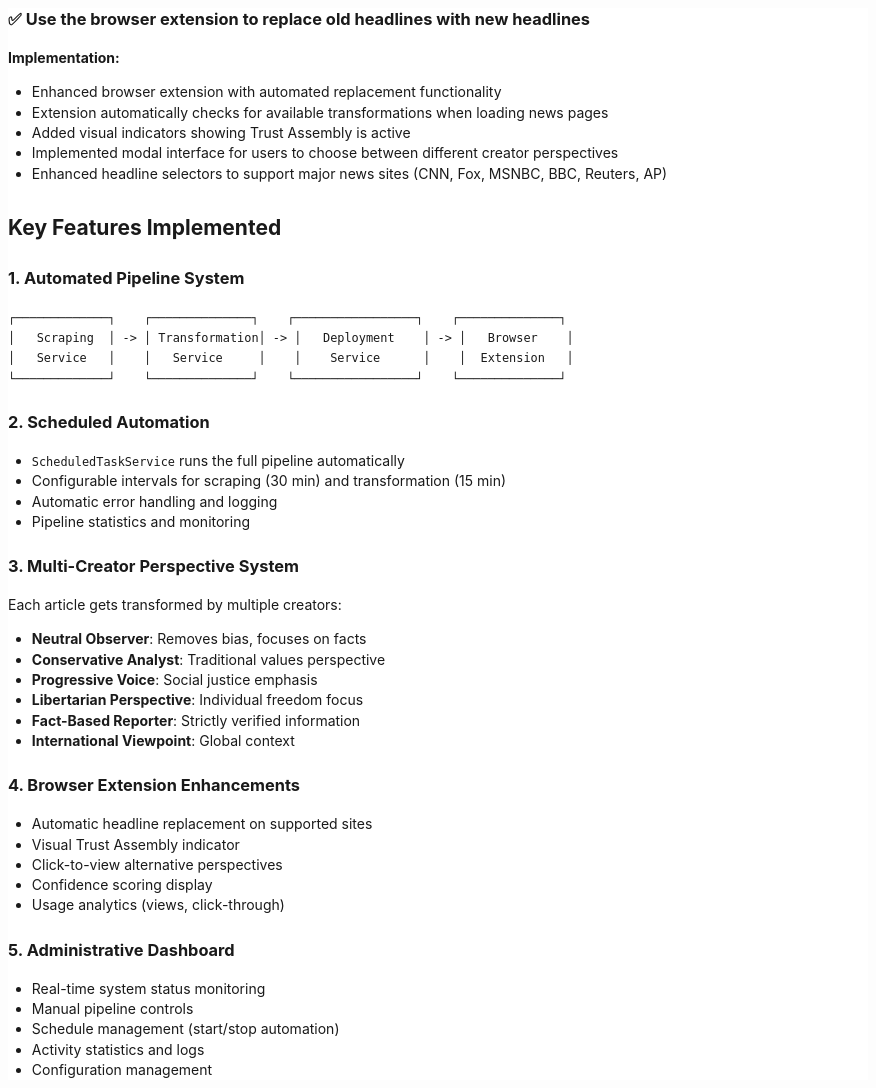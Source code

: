### ✅ Use the browser extension to replace old headlines with new headlines

**Implementation:**
- Enhanced browser extension with automated replacement functionality
- Extension automatically checks for available transformations when loading news pages
- Added visual indicators showing Trust Assembly is active
- Implemented modal interface for users to choose between different creator perspectives
- Enhanced headline selectors to support major news sites (CNN, Fox, MSNBC, BBC, Reuters, AP)

## Key Features Implemented

### 1. Automated Pipeline System

```
┌─────────────┐    ┌──────────────┐    ┌─────────────────┐    ┌──────────────┐
│   Scraping  │ -> │ Transformation│ -> │   Deployment    │ -> │   Browser    │
│   Service   │    │   Service     │    │    Service      │    │  Extension   │
└─────────────┘    └──────────────┘    └─────────────────┘    └──────────────┘
```

### 2. Scheduled Automation

- `ScheduledTaskService` runs the full pipeline automatically
- Configurable intervals for scraping (30 min) and transformation (15 min)
- Automatic error handling and logging
- Pipeline statistics and monitoring

### 3. Multi-Creator Perspective System

Each article gets transformed by multiple creators:
- **Neutral Observer**: Removes bias, focuses on facts
- **Conservative Analyst**: Traditional values perspective
- **Progressive Voice**: Social justice emphasis  
- **Libertarian Perspective**: Individual freedom focus
- **Fact-Based Reporter**: Strictly verified information
- **International Viewpoint**: Global context

### 4. Browser Extension Enhancements

- Automatic headline replacement on supported sites
- Visual Trust Assembly indicator
- Click-to-view alternative perspectives
- Confidence scoring display
- Usage analytics (views, click-through)

### 5. Administrative Dashboard

- Real-time system status monitoring
- Manual pipeline controls
- Schedule management (start/stop automation)
- Activity statistics and logs
- Configuration management
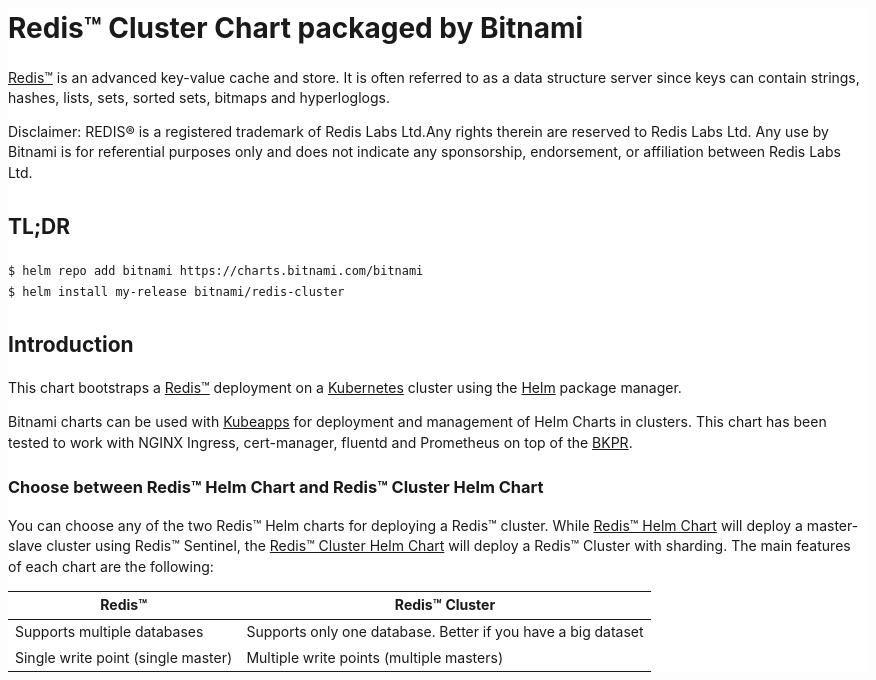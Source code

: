 
# Redis&trade; Cluster Chart packaged by Bitnami

[Redis&trade;](http://redis.io/) is an advanced key-value cache and store. It is often referred to as a data structure server since keys can contain strings, hashes, lists, sets, sorted sets, bitmaps and hyperloglogs.

Disclaimer: REDIS® is a registered trademark of Redis Labs Ltd.Any rights therein are reserved to Redis Labs Ltd. Any use by Bitnami is for referential purposes only and does not indicate any sponsorship, endorsement, or affiliation between Redis Labs Ltd.

## TL;DR

```bash
$ helm repo add bitnami https://charts.bitnami.com/bitnami
$ helm install my-release bitnami/redis-cluster
```

## Introduction

This chart bootstraps a [Redis&trade;](https://github.com/bitnami/bitnami-docker-redis) deployment on a [Kubernetes](http://kubernetes.io) cluster using the [Helm](https://helm.sh) package manager.

Bitnami charts can be used with [Kubeapps](https://kubeapps.com/) for deployment and management of Helm Charts in clusters. This chart has been tested to work with NGINX Ingress, cert-manager, fluentd and Prometheus on top of the [BKPR](https://kubeprod.io/).

### Choose between Redis&trade; Helm Chart and Redis&trade; Cluster Helm Chart

You can choose any of the two Redis&trade; Helm charts for deploying a Redis&trade; cluster.
While [Redis&trade; Helm Chart](https://github.com/bitnami/charts/tree/master/bitnami/redis) will deploy a master-slave cluster using Redis&trade; Sentinel, the [Redis&trade; Cluster Helm Chart](https://github.com/bitnami/charts/tree/master/bitnami/redis-cluster) will deploy a Redis&trade; Cluster with sharding.
The main features of each chart are the following:

| Redis&trade;                                     | Redis&trade; Cluster                                             |
|--------------------------------------------------------|------------------------------------------------------------------------|
| Supports multiple databases                            | Supports only one database. Better if you have a big dataset           |
| Single write point (single master)                     | Multiple write points (multiple masters)                               |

**TASK PROMPT:**
Return only what runs from the line containing "While [Redis&trade; Helm" to the last line of the records above, both ends included, exactly as written.

**REPLY TO THE EXERCISE:**
While [Redis&trade; Helm Chart](https://github.com/bitnami/charts/tree/master/bitnami/redis) will deploy a master-slave cluster using Redis&trade; Sentinel, the [Redis&trade; Cluster Helm Chart](https://github.com/bitnami/charts/tree/master/bitnami/redis-cluster) will deploy a Redis&trade; Cluster with sharding.
The main features of each chart are the following:

| Redis&trade;                                     | Redis&trade; Cluster                                             |
|--------------------------------------------------------|------------------------------------------------------------------------|
| Supports multiple databases                            | Supports only one database. Better if you have a big dataset           |
| Single write point (single master)                     | Multiple write points (multiple masters)                               |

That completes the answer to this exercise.